Exercise description – Whenever a line in the data holds the string "works", copy that line.

:: Input ::

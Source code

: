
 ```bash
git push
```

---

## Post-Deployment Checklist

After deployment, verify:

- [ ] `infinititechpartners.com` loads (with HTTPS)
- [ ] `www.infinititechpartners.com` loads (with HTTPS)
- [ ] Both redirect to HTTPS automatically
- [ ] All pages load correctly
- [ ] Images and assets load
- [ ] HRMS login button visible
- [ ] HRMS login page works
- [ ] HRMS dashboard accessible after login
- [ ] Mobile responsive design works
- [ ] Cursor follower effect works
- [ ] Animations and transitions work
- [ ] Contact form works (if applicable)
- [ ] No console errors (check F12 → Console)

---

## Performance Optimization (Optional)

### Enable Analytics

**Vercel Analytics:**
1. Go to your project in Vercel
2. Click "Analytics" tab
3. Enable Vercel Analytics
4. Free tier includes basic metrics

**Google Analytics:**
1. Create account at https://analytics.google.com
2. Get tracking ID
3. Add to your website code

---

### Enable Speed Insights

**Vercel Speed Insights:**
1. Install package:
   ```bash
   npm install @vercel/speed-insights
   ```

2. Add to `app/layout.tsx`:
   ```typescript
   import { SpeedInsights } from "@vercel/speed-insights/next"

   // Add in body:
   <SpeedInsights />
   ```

:::
:: Input ::

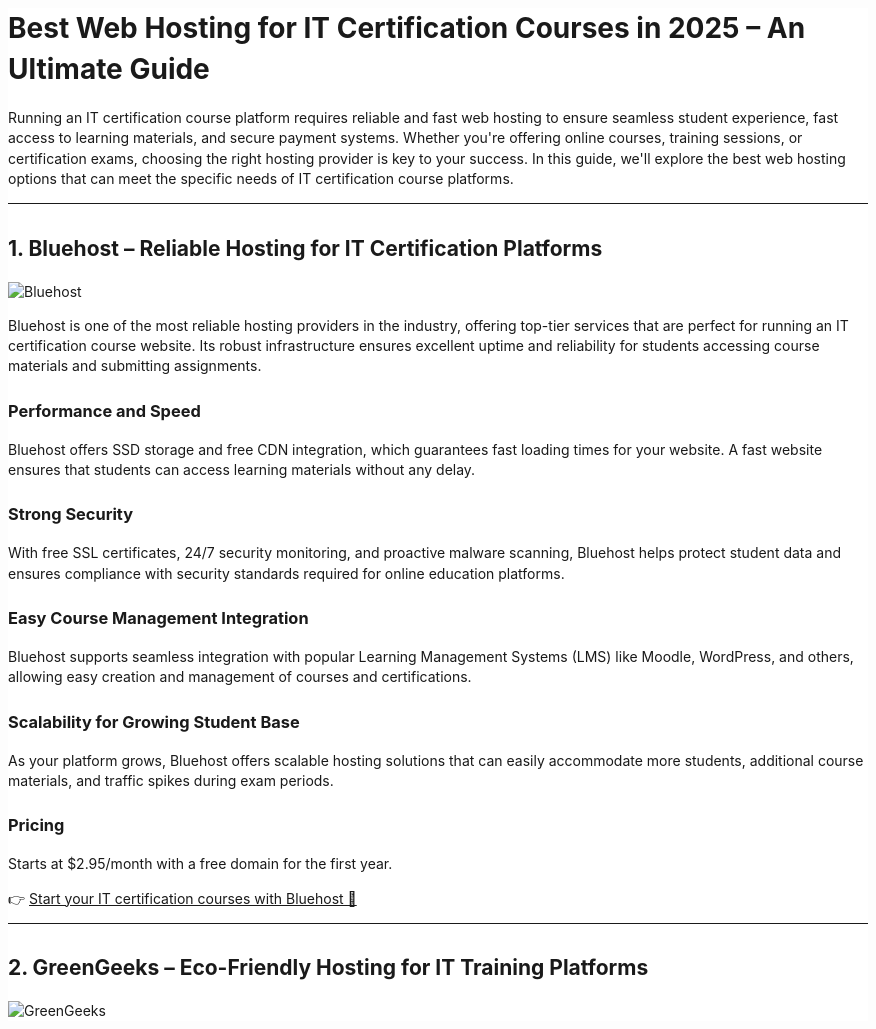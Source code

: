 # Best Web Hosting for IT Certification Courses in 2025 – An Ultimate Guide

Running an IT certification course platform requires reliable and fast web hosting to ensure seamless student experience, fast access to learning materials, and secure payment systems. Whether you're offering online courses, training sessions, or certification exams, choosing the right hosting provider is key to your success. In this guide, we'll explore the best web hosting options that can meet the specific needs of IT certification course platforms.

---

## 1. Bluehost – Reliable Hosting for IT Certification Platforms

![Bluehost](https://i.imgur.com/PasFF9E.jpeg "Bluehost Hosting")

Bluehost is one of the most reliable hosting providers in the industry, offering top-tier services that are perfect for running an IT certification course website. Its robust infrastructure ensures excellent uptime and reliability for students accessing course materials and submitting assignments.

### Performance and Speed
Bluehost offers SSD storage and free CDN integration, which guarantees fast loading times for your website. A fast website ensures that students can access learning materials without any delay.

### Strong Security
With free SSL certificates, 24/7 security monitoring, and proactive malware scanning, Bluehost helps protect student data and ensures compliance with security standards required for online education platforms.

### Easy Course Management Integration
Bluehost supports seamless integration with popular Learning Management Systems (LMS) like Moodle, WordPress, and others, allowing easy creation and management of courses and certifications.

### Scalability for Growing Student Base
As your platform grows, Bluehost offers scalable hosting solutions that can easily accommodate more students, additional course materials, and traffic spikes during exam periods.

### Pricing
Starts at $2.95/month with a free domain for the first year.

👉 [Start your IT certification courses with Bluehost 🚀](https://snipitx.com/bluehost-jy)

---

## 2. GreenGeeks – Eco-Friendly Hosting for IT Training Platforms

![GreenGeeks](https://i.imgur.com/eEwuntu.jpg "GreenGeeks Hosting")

:::
:: Input ::

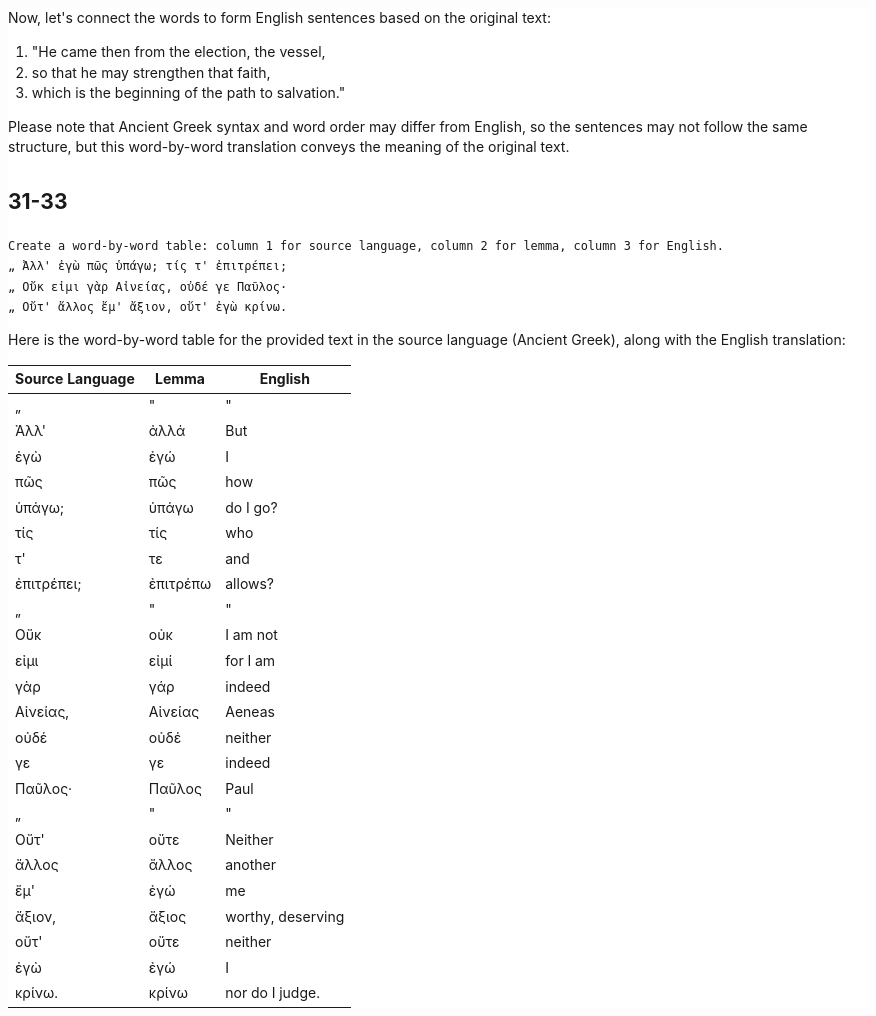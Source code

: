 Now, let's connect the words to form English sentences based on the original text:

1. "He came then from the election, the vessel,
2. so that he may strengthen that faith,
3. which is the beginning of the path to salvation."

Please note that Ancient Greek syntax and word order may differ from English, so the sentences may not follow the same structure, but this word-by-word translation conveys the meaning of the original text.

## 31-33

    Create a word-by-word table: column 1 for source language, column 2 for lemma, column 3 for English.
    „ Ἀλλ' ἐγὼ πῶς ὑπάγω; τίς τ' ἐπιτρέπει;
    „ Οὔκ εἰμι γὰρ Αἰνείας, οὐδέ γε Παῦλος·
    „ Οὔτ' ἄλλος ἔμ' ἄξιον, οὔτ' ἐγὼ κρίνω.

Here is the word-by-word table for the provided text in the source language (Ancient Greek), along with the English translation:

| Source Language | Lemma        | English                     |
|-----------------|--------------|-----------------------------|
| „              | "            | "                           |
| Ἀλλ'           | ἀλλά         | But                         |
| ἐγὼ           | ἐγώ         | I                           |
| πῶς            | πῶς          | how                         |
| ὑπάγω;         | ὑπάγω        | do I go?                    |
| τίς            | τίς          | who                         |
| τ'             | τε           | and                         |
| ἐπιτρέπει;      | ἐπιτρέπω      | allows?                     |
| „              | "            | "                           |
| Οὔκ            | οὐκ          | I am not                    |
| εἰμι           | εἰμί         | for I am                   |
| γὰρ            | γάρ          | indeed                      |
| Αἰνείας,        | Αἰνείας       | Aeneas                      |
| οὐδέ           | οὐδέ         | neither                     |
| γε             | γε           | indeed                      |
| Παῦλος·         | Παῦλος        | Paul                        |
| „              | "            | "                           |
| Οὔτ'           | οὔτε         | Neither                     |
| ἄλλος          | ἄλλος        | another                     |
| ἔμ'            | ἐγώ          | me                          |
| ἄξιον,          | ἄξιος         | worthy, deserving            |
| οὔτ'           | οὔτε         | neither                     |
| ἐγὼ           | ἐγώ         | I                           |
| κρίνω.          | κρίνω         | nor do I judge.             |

:::

Response to the exercise –
- [ ] HRMS login page works
- [ ] Mobile responsive design works
- [ ] Cursor follower effect works
- [ ] Contact form works (if applicable)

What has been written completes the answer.